* [Work to complete]: Down to the last word, output the records below, skipping any images.

* [Given records]:
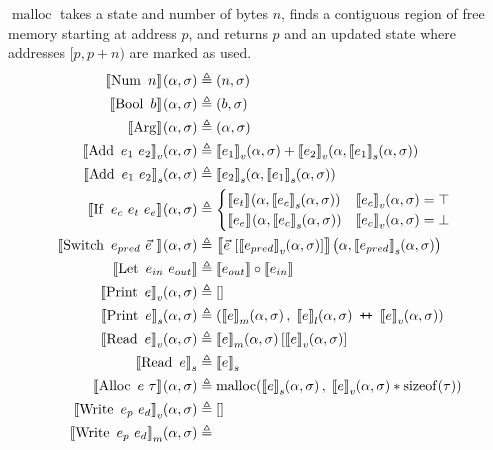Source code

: $\operatorname{malloc}$ takes a state and number of bytes $n$, finds a contiguous region of free memory starting at address $p$, and returns $p$ and an updated state where addresses $[p,p+n)$ are marked as used.
\begin{align*}
\denotef{\uop{Num}{n}}{\targ,\tmem} &\eqdef
  \left(n,\tmem\right)\\
%
\denotef{\uop{Bool}{b}}{\targ,\tmem} &\eqdef
  \left(b,\tmem\right)\\
%
\denotef{\mathrm{Arg}}{\targ,\tmem} &\eqdef
  \left(\targ,\tmem\right)\\
%
\denotefv{\bop{Add}{e_1}{e_2}}{\targ,\tmem} &\eqdef
  \denotefv{e_1}{\targ,\tmem} +
  \denotefv{e_2}{\targ,\denotefs{e_1}{\targ,\tmem}}\\
%
\denotefs{\bop{Add}{e_1}{e_2}}{\targ,\tmem} &\eqdef
  \denotefs{e_2}{\targ,\denotefs{e_1}{\targ,\tmem}}\\
%
\denotef{\trop{If}{e_c}{e_t}{e_e}}{\targ,\tmem} &\eqdef
  \begin{cases}
    \denotef{e_t}{\targ,\denotefs{e_c}{\targ,\tmem}} &
      \denotefv{e_c}{\targ,\tmem} = \top\\
    \denotef{e_e}{\targ,\denotefs{e_c}{\targ,\tmem}} &
      \denotefv{e_c}{\targ,\tmem} = \bot
  \end{cases}\\
%
\denotef{\bop{Switch}{e_{pred}}{\Vec{e}\ }}{\targ,\tmem} &\eqdef
  \denotef{\Vec{e}\ [\denotefv{e_{pred}}{\targ,\tmem}]}{\targ,\denotefs{e_{pred}}{\targ,\tmem}}\\
%
\denote{\bop{Let}{e_{in}}{e_{out}}} &\eqdef
  \denote{e_{out}} \circ \denote{e_{in}}\\
%
\denotefv{\uop{Print}{e}}{\targ,\tmem} &\eqdef []\\
\denotefs{\uop{Print}{e}}{\targ,\tmem} &\eqdef
  (\denotefsub{m}{e}{\targ,\tmem},\;
   \append{\denotefsub{l}{e}{\targ,\tmem}}{\denotefv{e}{\targ,\tmem}})\\
%
\denotefv{\uop{Read}{e}}{\targ,\tmem} &\eqdef
  \denotefsub{m}{e}{\targ,\tmem}[\denotefv{e}{\targ,\tmem}]\\
%
\denotestate{\uop{Read}{e}} &\eqdef \denotestate{e}\\
%
\denotef{\bop{Alloc}{e}{\tau}}{\targ,\tmem} &\eqdef \operatorname{malloc}(\denotefs{e}{\targ,\tmem},\; \denotefv{e}{\targ,\tmem} * \operatorname{sizeof}(\tau))\\
%
\denotefv{\bop{Write}{e_p}{e_d}}{\targ,\tmem} &\eqdef []\\
%
\denotefsub{m}{\bop{Write}{e_p}{e_d}}{\targ,\tmem} &\eqdef

\end{align*}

* [Answer for this exercise]:
Source code

: $\operatorname{malloc}$ takes a state and number of bytes $n$, finds a contiguous region of free memory starting at address $p$, and returns $p$ and an updated state where addresses $[p,p+n)$ are marked as used.
\begin{align*}
\denotef{\uop{Num}{n}}{\targ,\tmem} &\eqdef
  \left(n,\tmem\right)\\
%
\denotef{\uop{Bool}{b}}{\targ,\tmem} &\eqdef
  \left(b,\tmem\right)\\
%
\denotef{\mathrm{Arg}}{\targ,\tmem} &\eqdef
  \left(\targ,\tmem\right)\\
%
\denotefv{\bop{Add}{e_1}{e_2}}{\targ,\tmem} &\eqdef
  \denotefv{e_1}{\targ,\tmem} +
  \denotefv{e_2}{\targ,\denotefs{e_1}{\targ,\tmem}}\\
%
\denotefs{\bop{Add}{e_1}{e_2}}{\targ,\tmem} &\eqdef
  \denotefs{e_2}{\targ,\denotefs{e_1}{\targ,\tmem}}\\
%
\denotef{\trop{If}{e_c}{e_t}{e_e}}{\targ,\tmem} &\eqdef
  \begin{cases}
    \denotef{e_t}{\targ,\denotefs{e_c}{\targ,\tmem}} &
      \denotefv{e_c}{\targ,\tmem} = \top\\
    \denotef{e_e}{\targ,\denotefs{e_c}{\targ,\tmem}} &
      \denotefv{e_c}{\targ,\tmem} = \bot
  \end{cases}\\
%
\denotef{\bop{Switch}{e_{pred}}{\Vec{e}\ }}{\targ,\tmem} &\eqdef
  \denotef{\Vec{e}\ [\denotefv{e_{pred}}{\targ,\tmem}]}{\targ,\denotefs{e_{pred}}{\targ,\tmem}}\\
%
\denote{\bop{Let}{e_{in}}{e_{out}}} &\eqdef
  \denote{e_{out}} \circ \denote{e_{in}}\\
%
\denotefv{\uop{Print}{e}}{\targ,\tmem} &\eqdef []\\
\denotefs{\uop{Print}{e}}{\targ,\tmem} &\eqdef
  (\denotefsub{m}{e}{\targ,\tmem},\;
   \append{\denotefsub{l}{e}{\targ,\tmem}}{\denotefv{e}{\targ,\tmem}})\\
%
\denotefv{\uop{Read}{e}}{\targ,\tmem} &\eqdef
  \denotefsub{m}{e}{\targ,\tmem}[\denotefv{e}{\targ,\tmem}]\\
%
\denotestate{\uop{Read}{e}} &\eqdef \denotestate{e}\\
%
\denotef{\bop{Alloc}{e}{\tau}}{\targ,\tmem} &\eqdef \operatorname{malloc}(\denotefs{e}{\targ,\tmem},\; \denotefv{e}{\targ,\tmem} * \operatorname{sizeof}(\tau))\\
%
\denotefv{\bop{Write}{e_p}{e_d}}{\targ,\tmem} &\eqdef []\\
%
\denotefsub{m}{\bop{Write}{e_p}{e_d}}{\targ,\tmem} &\eqdef

\end{align*}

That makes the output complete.